→ What the exercise asks: Leave out the pictures and output the data verbatim.
Data shown: Begin
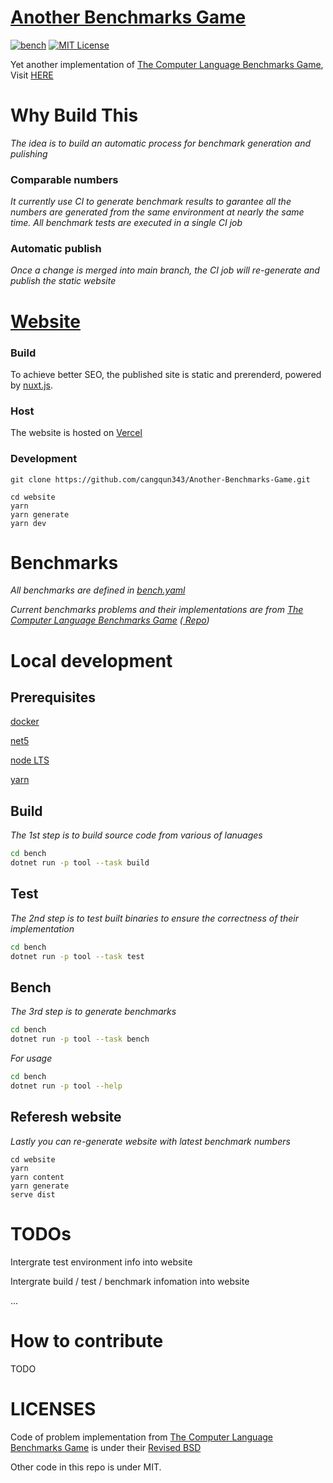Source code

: # [Another Benchmarks Game](https://another-benchmarks-game.vercel.app/)

[![bench](https://github.com/cangqun343/Another-Benchmarks-Game/actions/workflows/bench.yml/badge.svg)](https://github.com/cangqun343/Another-Benchmarks-Game/actions/workflows/bench.yml)
[![MIT License](https://img.shields.io/github/license/cangqun343/Another-Benchmarks-Game.svg)](https://github.com/cangqun343/Another-Benchmarks-Game/blob/master/LICENSE)

<!-- [![Build status](https://img.shields.io/appveyor/ci/cangqun343/Another-Benchmarks-Game/main.svg)](https://ci.appveyor.com/project/cangqun343/Another-Benchmarks-Game) -->

Yet another implementation of [The Computer Language Benchmarks Game](https://benchmarksgame-team.pages.debian.net/benchmarksgame/), Visit [HERE](https://another-benchmarks-game.vercel.app/)

# Why Build This
*The idea is to build an automatic process for benchmark generation and pulishing*

### Comparable numbers
*It currently use CI to generate benchmark results to garantee all the numbers are generated from the same environment at nearly the same time. All benchmark tests are executed in a single CI job*

### Automatic publish

*Once a change is merged into main branch, the CI job will re-generate and publish the static website*


# [Website](https://another-benchmarks-game.vercel.app/)
### Build
To achieve better SEO, the published site is static and prerenderd, powered by [nuxt.js](https://nuxtjs.org/).

### Host
The website is hosted on [Vercel](https://vercel.com/)

### Development
```
git clone https://github.com/cangqun343/Another-Benchmarks-Game.git

cd website
yarn
yarn generate
yarn dev
```

# Benchmarks
*All benchmarks are defined in [bench.yaml](https://github.com/cangqun343/Another-Benchmarks-Game/blob/main/bench/bench.yaml)*

*Current benchmarks problems and their implementations are from [The Computer Language Benchmarks Game](https://benchmarksgame-team.pages.debian.net/benchmarksgame/)  ([ Repo](https://salsa.debian.org/benchmarksgame-team/benchmarksgame/))*


# Local development
## Prerequisites

[docker](https://www.docker.com/)

[net5](https://dotnet.microsoft.com/)

[node LTS](https://nodejs.org/)

[yarn](https://yarnpkg.com/)

## Build

*The 1st step is to build source code from various of lanuages*
```bash
cd bench
dotnet run -p tool --task build
```

## Test

*The 2nd step is to test built binaries to ensure the correctness of their implementation*
```bash
cd bench
dotnet run -p tool --task test
```

## Bench

*The 3rd step is to generate benchmarks*
```bash
cd bench
dotnet run -p tool --task bench
```

*For usage*
```bash
cd bench
dotnet run -p tool --help
```

## Referesh website

*Lastly you can re-generate website with latest benchmark numbers*

```
cd website
yarn
yarn content
yarn generate
serve dist
```

# TODOs
Intergrate test environment info into website

Intergrate build / test / benchmark infomation into website

...

# How to contribute
TODO

# LICENSES
Code of problem implementation from [The Computer Language Benchmarks Game](https://salsa.debian.org/benchmarksgame-team/benchmarksgame/) is under their [Revised BSD](https://benchmarksgame-team.pages.debian.net/benchmarksgame/license.html)

Other code in this repo is under MIT.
Data shown: End
→ Your response:
Source code

: # [Another Benchmarks Game](https://another-benchmarks-game.vercel.app/)

[![bench](https://github.com/cangqun343/Another-Benchmarks-Game/actions/workflows/bench.yml/badge.svg)](https://github.com/cangqun343/Another-Benchmarks-Game/actions/workflows/bench.yml)
[![MIT License](https://img.shields.io/github/license/cangqun343/Another-Benchmarks-Game.svg)](https://github.com/cangqun343/Another-Benchmarks-Game/blob/master/LICENSE)

<!-- [![Build status](https://img.shields.io/appveyor/ci/cangqun343/Another-Benchmarks-Game/main.svg)](https://ci.appveyor.com/project/cangqun343/Another-Benchmarks-Game) -->

Yet another implementation of [The Computer Language Benchmarks Game](https://benchmarksgame-team.pages.debian.net/benchmarksgame/), Visit [HERE](https://another-benchmarks-game.vercel.app/)

# Why Build This
*The idea is to build an automatic process for benchmark generation and pulishing*

### Comparable numbers
*It currently use CI to generate benchmark results to garantee all the numbers are generated from the same environment at nearly the same time. All benchmark tests are executed in a single CI job*

### Automatic publish

*Once a change is merged into main branch, the CI job will re-generate and publish the static website*


# [Website](https://another-benchmarks-game.vercel.app/)
### Build
To achieve better SEO, the published site is static and prerenderd, powered by [nuxt.js](https://nuxtjs.org/).

### Host
The website is hosted on [Vercel](https://vercel.com/)

### Development
```
git clone https://github.com/cangqun343/Another-Benchmarks-Game.git

cd website
yarn
yarn generate
yarn dev
```

# Benchmarks
*All benchmarks are defined in [bench.yaml](https://github.com/cangqun343/Another-Benchmarks-Game/blob/main/bench/bench.yaml)*

*Current benchmarks problems and their implementations are from [The Computer Language Benchmarks Game](https://benchmarksgame-team.pages.debian.net/benchmarksgame/)  ([ Repo](https://salsa.debian.org/benchmarksgame-team/benchmarksgame/))*


# Local development
## Prerequisites

[docker](https://www.docker.com/)

[net5](https://dotnet.microsoft.com/)

[node LTS](https://nodejs.org/)

[yarn](https://yarnpkg.com/)

## Build

*The 1st step is to build source code from various of lanuages*
```bash
cd bench
dotnet run -p tool --task build
```

## Test

*The 2nd step is to test built binaries to ensure the correctness of their implementation*
```bash
cd bench
dotnet run -p tool --task test
```

## Bench

*The 3rd step is to generate benchmarks*
```bash
cd bench
dotnet run -p tool --task bench
```

*For usage*
```bash
cd bench
dotnet run -p tool --help
```

## Referesh website

*Lastly you can re-generate website with latest benchmark numbers*

```
cd website
yarn
yarn content
yarn generate
serve dist
```

# TODOs
Intergrate test environment info into website

Intergrate build / test / benchmark infomation into website

...

# How to contribute
TODO

# LICENSES
Code of problem implementation from [The Computer Language Benchmarks Game](https://salsa.debian.org/benchmarksgame-team/benchmarksgame/) is under their [Revised BSD](https://benchmarksgame-team.pages.debian.net/benchmarksgame/license.html)

Other code in this repo is under MIT.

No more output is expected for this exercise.